■ WORK INSTRUCTION: Within the material below, count how many lines contain "will". Answer with only that number.

***** SOURCE MATERIAL *****

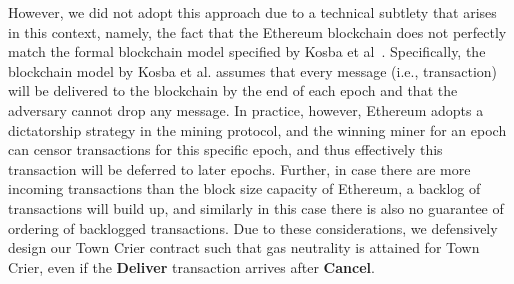 However, we did not adopt this approach due to a technical subtlety
that arises in this context, namely, the fact that  
the Ethereum blockchain does not  
perfectly match the formal blockchain 
model specified by Kosba et al~\cite{hawk}.
Specifically, the blockchain model by Kosba et al.
assumes that every message (i.e., transaction) will be delivered 
to the blockchain 
by the end of each epoch and that the adversary cannot drop
any message.
In practice, however, 
Ethereum adopts a dictatorship 
strategy in the mining protocol, and the winning miner 
for an epoch can censor transactions for this specific epoch, and thus
effectively this transaction will be deferred to later epochs.
Further, in case there are more incoming transactions than the block size
capacity of Ethereum, a backlog of transactions will build up, 
and similarly in this case there is also no guarantee of 
ordering of backlogged transactions.
Due to these considerations, we defensively design our Town Crier contract
such that gas neutrality is attained for Town Crier,
even if the {\bf Deliver} transaction arrives after {\bf Cancel}.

*****

■ OUTPUT OF THE EXERCISE: 3